Planning For Our Children’s Future
One of the important steps in preparing a robust financial plan is to properly plan for your child's future. Here, we refer to the cost of children's education. Let us understand the need and importance of it.
Why Should We Plan for Our Children’s Education?
What’s the biggest financial commitment of a parent today? At least two out of three say, “It’s to meet the rising costs of their child’s education.”
In fact, we Indians so strongly believe in the adage ‘education is insurance’, that we are willing to cut down expenses on shopping and outings to save for our child’s education. However, given the low level of financial awareness in our country, it wouldn't be surprising if many of us fall short of funds. If we dig into our retirement savings (as many of us do), we will be forced to reduce our retirement corpus, and reduce our standards of living post-retirement, and we will possibly end up becoming a financial burden on our children.
In the old days, people could earn a sound interest by investing in-
- Public Provident Fund (PPF);
- Kisan Vikas Patra (KVP); or
- National Savings Certificate (NSC).
Even with minimal planning, these instruments could help parents make ends meet and save enough for their children at the same time.
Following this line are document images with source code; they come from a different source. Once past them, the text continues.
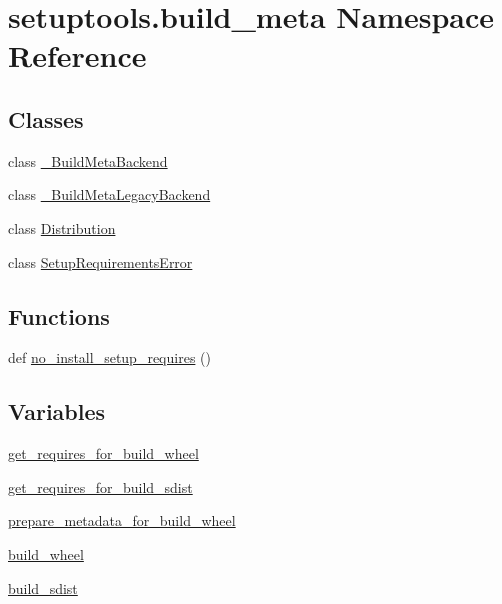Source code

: \hypertarget{namespacesetuptools_1_1build__meta}{}\section{setuptools.\+build\+\_\+meta Namespace Reference}
\label{namespacesetuptools_1_1build__meta}
\subsection*{Classes}
\begin{DoxyCompactItemize}
\item 
class \hyperlink{classsetuptools_1_1build__meta_1_1__BuildMetaBackend}{\+\_\+\+Build\+Meta\+Backend}
\item 
class \hyperlink{classsetuptools_1_1build__meta_1_1__BuildMetaLegacyBackend}{\+\_\+\+Build\+Meta\+Legacy\+Backend}
\item 
class \hyperlink{classsetuptools_1_1build__meta_1_1Distribution}{Distribution}
\item 
class \hyperlink{classsetuptools_1_1build__meta_1_1SetupRequirementsError}{Setup\+Requirements\+Error}
\end{DoxyCompactItemize}
\subsection*{Functions}
\begin{DoxyCompactItemize}
\item 
def \hyperlink{namespacesetuptools_1_1build__meta_a2d613b8edde1bdbe5292f18b72d07c42}{no\+\_\+install\+\_\+setup\+\_\+requires} ()
\end{DoxyCompactItemize}
\subsection*{Variables}
\begin{DoxyCompactItemize}
\item 
\hyperlink{namespacesetuptools_1_1build__meta_ae422aa2677da3cdad5d9210ff4d3db6c}{get\+\_\+requires\+\_\+for\+\_\+build\+\_\+wheel}
\item 
\hyperlink{namespacesetuptools_1_1build__meta_afa6e72b6701024a70ba35eebabac86ff}{get\+\_\+requires\+\_\+for\+\_\+build\+\_\+sdist}
\item 
\hyperlink{namespacesetuptools_1_1build__meta_a3cdfc997ea294205c834e83b162da242}{prepare\+\_\+metadata\+\_\+for\+\_\+build\+\_\+wheel}
\item 
\hyperlink{namespacesetuptools_1_1build__meta_aa1e49d651c5d668b3cea0c55420626be}{build\+\_\+wheel}
\item 
\hyperlink{namespacesetuptools_1_1build__meta_a313c85d35645c296bbf0fee98cbcb0b8}{build\+\_\+sdist}
\end{DoxyCompactItemize}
Today, the rate of return on these traditional products has gradually come down over the years, and not to mention, with inflation fast catching up. In fact, most financial planners might tell you that as inflation rises, the first thing to get impacted is the education sector. This is why planning for the child’s future is an important step.
In the last one decade, the cost of education - especially quality education and foreign education has moved up substantially. The cost of primary education in quality international schools is anywhere between ₹1 lakh to ₹2 lakhs p.a., not to mention, the skyrocketing costs at the graduate and PG levels. Adding to that the fact is that the child may pursue arts or medicine or commerce or engineering, which is not clear during their schooling years.
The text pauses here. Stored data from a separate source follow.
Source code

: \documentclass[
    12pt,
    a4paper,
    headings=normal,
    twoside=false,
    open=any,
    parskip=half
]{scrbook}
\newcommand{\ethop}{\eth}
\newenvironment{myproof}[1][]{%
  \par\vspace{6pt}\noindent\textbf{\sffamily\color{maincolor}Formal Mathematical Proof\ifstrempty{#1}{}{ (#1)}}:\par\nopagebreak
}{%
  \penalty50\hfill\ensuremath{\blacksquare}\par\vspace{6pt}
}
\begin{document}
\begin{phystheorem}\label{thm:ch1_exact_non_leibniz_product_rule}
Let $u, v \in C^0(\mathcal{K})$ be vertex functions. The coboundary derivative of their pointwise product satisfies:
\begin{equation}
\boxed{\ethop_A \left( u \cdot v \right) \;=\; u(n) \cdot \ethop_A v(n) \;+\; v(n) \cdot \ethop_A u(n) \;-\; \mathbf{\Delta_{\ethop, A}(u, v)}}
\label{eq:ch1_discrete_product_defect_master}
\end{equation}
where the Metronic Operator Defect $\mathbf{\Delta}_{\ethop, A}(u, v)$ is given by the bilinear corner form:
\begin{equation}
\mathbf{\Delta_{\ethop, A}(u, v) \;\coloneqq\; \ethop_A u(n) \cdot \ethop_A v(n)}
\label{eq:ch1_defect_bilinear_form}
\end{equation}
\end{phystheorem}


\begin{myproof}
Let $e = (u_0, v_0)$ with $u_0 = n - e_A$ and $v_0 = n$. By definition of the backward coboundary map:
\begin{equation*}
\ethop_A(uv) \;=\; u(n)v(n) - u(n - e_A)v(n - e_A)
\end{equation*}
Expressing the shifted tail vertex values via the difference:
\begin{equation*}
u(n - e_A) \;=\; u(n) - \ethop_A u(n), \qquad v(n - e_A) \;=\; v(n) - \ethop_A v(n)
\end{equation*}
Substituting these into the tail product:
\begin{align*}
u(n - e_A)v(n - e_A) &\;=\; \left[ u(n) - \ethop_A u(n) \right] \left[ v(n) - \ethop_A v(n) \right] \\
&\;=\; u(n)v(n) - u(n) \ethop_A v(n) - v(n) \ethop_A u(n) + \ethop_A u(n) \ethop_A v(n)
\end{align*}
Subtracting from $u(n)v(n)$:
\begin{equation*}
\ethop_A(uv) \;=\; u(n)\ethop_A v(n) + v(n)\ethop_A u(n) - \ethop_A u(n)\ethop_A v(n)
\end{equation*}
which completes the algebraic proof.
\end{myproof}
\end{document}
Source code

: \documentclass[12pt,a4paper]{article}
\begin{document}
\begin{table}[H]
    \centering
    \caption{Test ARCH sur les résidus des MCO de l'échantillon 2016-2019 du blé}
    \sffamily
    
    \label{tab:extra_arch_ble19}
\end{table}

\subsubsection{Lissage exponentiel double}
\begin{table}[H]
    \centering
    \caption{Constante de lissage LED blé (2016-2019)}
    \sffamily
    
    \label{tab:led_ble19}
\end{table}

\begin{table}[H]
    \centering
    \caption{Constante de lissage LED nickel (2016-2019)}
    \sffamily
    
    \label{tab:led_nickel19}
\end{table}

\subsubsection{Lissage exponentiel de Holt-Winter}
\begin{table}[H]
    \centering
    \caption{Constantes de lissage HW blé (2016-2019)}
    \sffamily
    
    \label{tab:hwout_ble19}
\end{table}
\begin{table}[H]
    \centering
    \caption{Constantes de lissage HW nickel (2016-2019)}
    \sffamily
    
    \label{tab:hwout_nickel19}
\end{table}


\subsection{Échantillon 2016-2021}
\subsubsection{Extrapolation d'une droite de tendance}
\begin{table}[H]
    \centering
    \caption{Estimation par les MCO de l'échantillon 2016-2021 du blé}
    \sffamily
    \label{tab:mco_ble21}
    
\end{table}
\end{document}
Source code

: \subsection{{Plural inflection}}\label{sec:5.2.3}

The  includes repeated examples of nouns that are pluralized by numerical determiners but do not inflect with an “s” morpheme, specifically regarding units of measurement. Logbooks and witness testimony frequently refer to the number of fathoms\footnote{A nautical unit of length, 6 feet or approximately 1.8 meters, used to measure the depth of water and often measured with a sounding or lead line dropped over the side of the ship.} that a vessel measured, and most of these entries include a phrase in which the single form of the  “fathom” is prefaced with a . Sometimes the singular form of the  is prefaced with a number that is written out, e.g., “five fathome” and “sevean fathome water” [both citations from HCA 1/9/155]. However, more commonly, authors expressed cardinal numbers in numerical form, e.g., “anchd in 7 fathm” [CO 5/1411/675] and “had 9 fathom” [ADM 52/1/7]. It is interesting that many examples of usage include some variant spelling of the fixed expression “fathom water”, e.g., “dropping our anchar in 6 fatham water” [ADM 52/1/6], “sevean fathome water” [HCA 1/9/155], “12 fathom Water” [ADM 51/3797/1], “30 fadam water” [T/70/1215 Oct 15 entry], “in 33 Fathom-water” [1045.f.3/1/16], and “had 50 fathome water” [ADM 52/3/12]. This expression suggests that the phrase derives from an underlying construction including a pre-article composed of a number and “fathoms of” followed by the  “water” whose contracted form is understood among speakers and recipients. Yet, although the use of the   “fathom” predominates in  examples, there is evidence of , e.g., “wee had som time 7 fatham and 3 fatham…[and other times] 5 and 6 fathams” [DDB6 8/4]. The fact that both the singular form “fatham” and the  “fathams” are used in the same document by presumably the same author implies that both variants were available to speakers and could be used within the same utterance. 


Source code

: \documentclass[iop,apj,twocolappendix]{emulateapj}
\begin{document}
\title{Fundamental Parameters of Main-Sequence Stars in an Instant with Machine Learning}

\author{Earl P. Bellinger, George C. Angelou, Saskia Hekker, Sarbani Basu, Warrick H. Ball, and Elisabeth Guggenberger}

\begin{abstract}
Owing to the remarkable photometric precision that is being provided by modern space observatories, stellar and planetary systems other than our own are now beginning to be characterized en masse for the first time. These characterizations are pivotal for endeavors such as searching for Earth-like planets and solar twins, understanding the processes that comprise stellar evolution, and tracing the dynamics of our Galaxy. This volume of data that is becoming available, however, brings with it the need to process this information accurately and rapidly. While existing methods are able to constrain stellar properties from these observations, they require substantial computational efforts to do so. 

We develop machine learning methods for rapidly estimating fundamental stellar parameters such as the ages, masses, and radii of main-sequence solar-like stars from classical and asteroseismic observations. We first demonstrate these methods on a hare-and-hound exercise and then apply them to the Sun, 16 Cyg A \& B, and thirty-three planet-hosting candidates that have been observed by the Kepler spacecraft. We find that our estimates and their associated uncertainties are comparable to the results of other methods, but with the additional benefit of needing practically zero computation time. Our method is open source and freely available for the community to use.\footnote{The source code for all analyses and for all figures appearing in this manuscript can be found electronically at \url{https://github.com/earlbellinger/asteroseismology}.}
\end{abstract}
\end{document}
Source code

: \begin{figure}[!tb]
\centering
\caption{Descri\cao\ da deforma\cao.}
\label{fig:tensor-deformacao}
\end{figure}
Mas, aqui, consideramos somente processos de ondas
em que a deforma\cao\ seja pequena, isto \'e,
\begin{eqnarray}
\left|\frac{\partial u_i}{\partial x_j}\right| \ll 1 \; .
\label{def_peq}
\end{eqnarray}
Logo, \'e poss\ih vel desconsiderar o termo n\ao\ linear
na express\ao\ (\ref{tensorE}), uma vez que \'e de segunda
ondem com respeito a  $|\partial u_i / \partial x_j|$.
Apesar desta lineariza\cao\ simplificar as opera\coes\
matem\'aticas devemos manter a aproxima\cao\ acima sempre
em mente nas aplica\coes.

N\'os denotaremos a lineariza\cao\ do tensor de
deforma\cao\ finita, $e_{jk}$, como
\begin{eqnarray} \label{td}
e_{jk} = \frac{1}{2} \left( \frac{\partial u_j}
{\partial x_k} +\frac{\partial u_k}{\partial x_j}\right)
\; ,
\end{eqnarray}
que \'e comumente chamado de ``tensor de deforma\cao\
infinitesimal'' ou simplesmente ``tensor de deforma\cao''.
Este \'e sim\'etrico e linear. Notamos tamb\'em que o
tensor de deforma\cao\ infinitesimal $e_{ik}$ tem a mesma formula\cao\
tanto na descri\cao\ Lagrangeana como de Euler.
So, how much amount has to be set aside for their education needs becomes a very tricky question. Therefore, planning early for your kid’s future has become all the more relevant today if you want to give wings to their dreams.
Let’s understand how inflation increases the price of education through an example.
Let’s say an engineering degree from a leading college would cost around ₹10 lakhs (in today’s value) and an MBA degree would cost around ₹15 lakhs (in today’s value).
Let us assume an inflation rate of 6% p.a.. If your child is aged 5 years today, then, by the time she is 18 years (i.e. in 13 years’ time), the same engineering degree would cost you ₹21.3 lakhs and an MBA degree would cost around ₹32 lakhs - over 2-fold increase in 13 years!
Quite an eye-opener isn't it?
For parents who don't have time on their side, achieving an adequate education corpus can become a daunting task. In such circumstances, they may be forced to take a higher degree of risk (not attuned with their risk appetite) and in most cases, compromise on quality of education itself. If you don’t ‘inflation-adjust’ your child’s education savings, it can make a real dent to your future plans. So it is imperative that we make elaborate plans to meet it head on.